"""

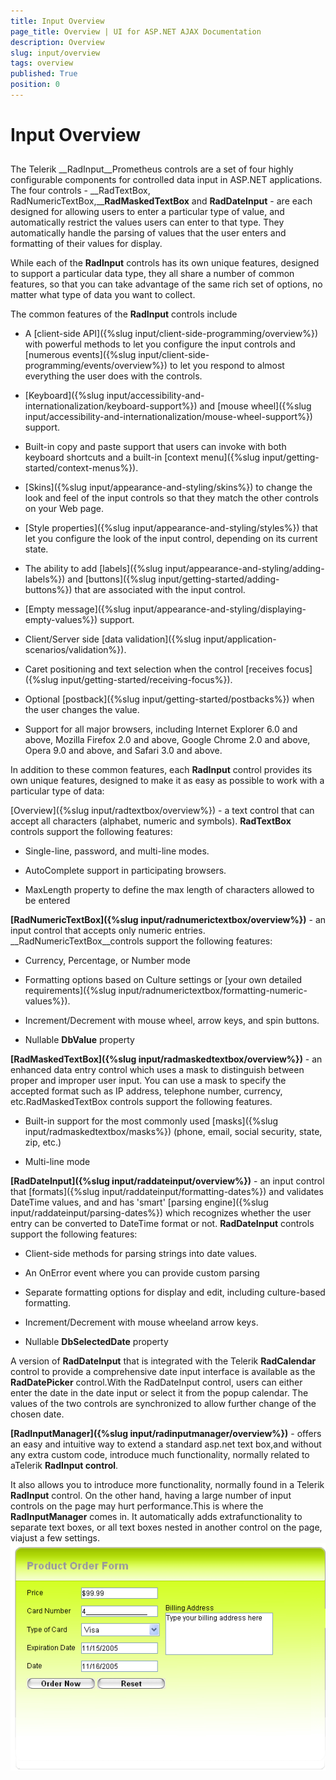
```yaml
---
title: Input Overview
page_title: Overview | UI for ASP.NET AJAX Documentation
description: Overview
slug: input/overview
tags: overview
published: True
position: 0
---
```


# Input Overview



## 

The Telerik __RadInput__Prometheus controls are a set of four highly configurable components for controlled data input in ASP.NET applications. The four controls - __RadTextBox, RadNumericTextBox,____RadMaskedTextBox__ and __RadDateInput__ - are each designed for allowing users to enter a particular type of value, and automatically restrict the values users can enter to that type. They automatically handle the parsing of values that the user enters and formatting of their values for display.

While each of the __RadInput__ controls has its own unique features, designed to support a particular data type, they all share a number of common features, so that you can take advantage of the same rich set of options, no matter what type of data you want to collect.

The common features of the __RadInput__ controls include

* A [client-side API]({%slug input/client-side-programming/overview%}) with powerful methods to let you configure the input controls and [numerous events]({%slug input/client-side-programming/events/overview%}) to let you respond to almost everything the user does with the controls.

* [Keyboard]({%slug input/accessibility-and-internationalization/keyboard-support%}) and [mouse wheel]({%slug input/accessibility-and-internationalization/mouse-wheel-support%}) support.

* Built-in copy and paste support that users can invoke with both keyboard shortcuts and a built-in [context menu]({%slug input/getting-started/context-menus%}).

* [Skins]({%slug input/appearance-and-styling/skins%}) to change the look and feel of the input controls so that they match the other controls on your Web page.

* [Style properties]({%slug input/appearance-and-styling/styles%}) that let you configure the look of the input control, depending on its current state.

* The ability to add [labels]({%slug input/appearance-and-styling/adding-labels%}) and [buttons]({%slug input/getting-started/adding-buttons%}) that are associated with the input control.

* [Empty message]({%slug input/appearance-and-styling/displaying-empty-values%}) support.

* Client/Server side [data validation]({%slug input/application-scenarios/validation%}).

* Caret positioning and text selection when the control [receives focus]({%slug input/getting-started/receiving-focus%}).

* Optional [postback]({%slug input/getting-started/postbacks%}) when the user changes the value.

* Support for all major browsers, including Internet Explorer 6.0 and above, Mozilla Firefox 2.0 and above, Google Chrome 2.0 and above, Opera 9.0 and above, and Safari 3.0 and above.

In addition to these common features, each __RadInput__ control provides its own unique features, designed to make it as easy as possible to work with a particular type of data:

[Overview]({%slug input/radtextbox/overview%}) - a text control that can accept all characters (alphabet, numeric and symbols). __RadTextBox__ controls support the following features:

* Single-line, password, and multi-line modes.

* AutoComplete support in participating browsers.

* MaxLength property to define the max length of characters allowed to be entered

__[RadNumericTextBox]({%slug input/radnumerictextbox/overview%})__ - an input control that accepts only numeric entries. __RadNumericTextBox__controls support the following features:

* Currency, Percentage, or Number mode

* Formatting options based on Culture settings or [your own detailed requirements]({%slug input/radnumerictextbox/formatting-numeric-values%}).

* Increment/Decrement with mouse wheel, arrow keys, and spin buttons.

* Nullable __DbValue__ property

__[RadMaskedTextBox]({%slug input/radmaskedtextbox/overview%})__ - an enhanced data entry control which uses a mask to distinguish between proper and improper user input. You can use a mask to specify the accepted format such as IP address, telephone number, currency, etc.RadMaskedTextBox controls support the following features.

* Built-in support for the most commonly used [masks]({%slug input/radmaskedtextbox/masks%}) (phone, email, social security, state, zip, etc.)

* Multi-line mode

__[RadDateInput]({%slug input/raddateinput/overview%})__ - an input control that [formats]({%slug input/raddateinput/formatting-dates%}) and validates DateTime values, and and has 'smart' [parsing engine]({%slug input/raddateinput/parsing-dates%}) which recognizes whether the user entry can be converted to DateTime format or not. __RadDateInput__ controls support the following features:

* Client-side methods for parsing strings into date values.

* An OnError event where you can provide custom parsing

* Separate formatting options for display and edit, including culture-based formatting.

* Increment/Decrement with mouse wheeland arrow keys.

* Nullable __DbSelectedDate__ property

A version of __RadDateInput__ that is integrated with the Telerik __RadCalendar__ control to provide a comprehensive date input interface is available as the __RadDatePicker__ control.With the RadDateInput control, users can either enter the date in the date input or select it from the popup calendar. The values of the two controls are synchronized to allow further change of the chosen date.

__[RadInputManager]({%slug input/radinputmanager/overview%})__ - offers an easy and intuitive way to extend a standard asp.net text box,and without any extra custom code, introduce much functionality, normally related to aTelerik __RadInput control__.

It also allows you to introduce more functionality, normally found in a Telerik __RadInput__ control.	On the other hand, having a large number of input controls on the page may hurt performance.This is where the __RadInputManager__ comes in. It automatically adds extrafunctionality to separate text boxes, or all text boxes nested in another control on the page, viajust a few settings.![Order Form](images/OrderForm.png)
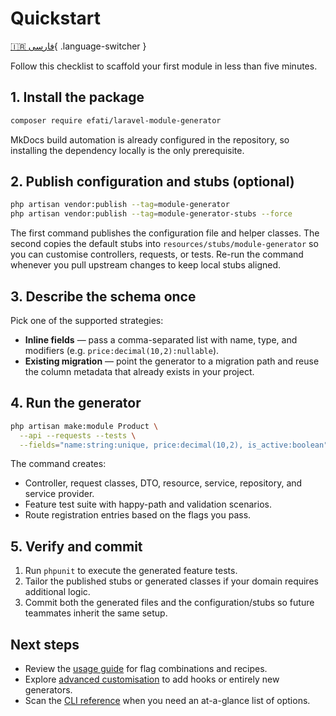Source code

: # Quickstart

[🇮🇷 فارسی](/fa/quickstart/){ .language-switcher }

Follow this checklist to scaffold your first module in less than five minutes.

## 1. Install the package

```bash
composer require efati/laravel-module-generator
```

MkDocs build automation is already configured in the repository, so installing the dependency locally is the only prerequisite.

## 2. Publish configuration and stubs (optional)

```bash
php artisan vendor:publish --tag=module-generator
php artisan vendor:publish --tag=module-generator-stubs --force
```

The first command publishes the configuration file and helper classes. The second copies the default stubs into `resources/stubs/module-generator` so you can customise controllers, requests, or tests. Re-run the command whenever you pull upstream changes to keep local stubs aligned.

## 3. Describe the schema once

Pick one of the supported strategies:

- **Inline fields** — pass a comma-separated list with name, type, and modifiers (e.g. `price:decimal(10,2):nullable`).
- **Existing migration** — point the generator to a migration path and reuse the column metadata that already exists in your project.

## 4. Run the generator

```bash
php artisan make:module Product \
  --api --requests --tests \
  --fields="name:string:unique, price:decimal(10,2), is_active:boolean"
```

The command creates:

- Controller, request classes, DTO, resource, service, repository, and service provider.
- Feature test suite with happy-path and validation scenarios.
- Route registration entries based on the flags you pass.

## 5. Verify and commit

1. Run `phpunit` to execute the generated feature tests.
2. Tailor the published stubs or generated classes if your domain requires additional logic.
3. Commit both the generated files and the configuration/stubs so future teammates inherit the same setup.

## Next steps

- Review the [usage guide](/en/usage/) for flag combinations and recipes.
- Explore [advanced customisation](/en/advanced/) to add hooks or entirely new generators.
- Scan the [CLI reference](/en/reference/) when you need an at-a-glance list of options.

"""

### Task goal
Scan the material above line by line and report how many lines contain the word "Increment", nothing further.

### Answer box
2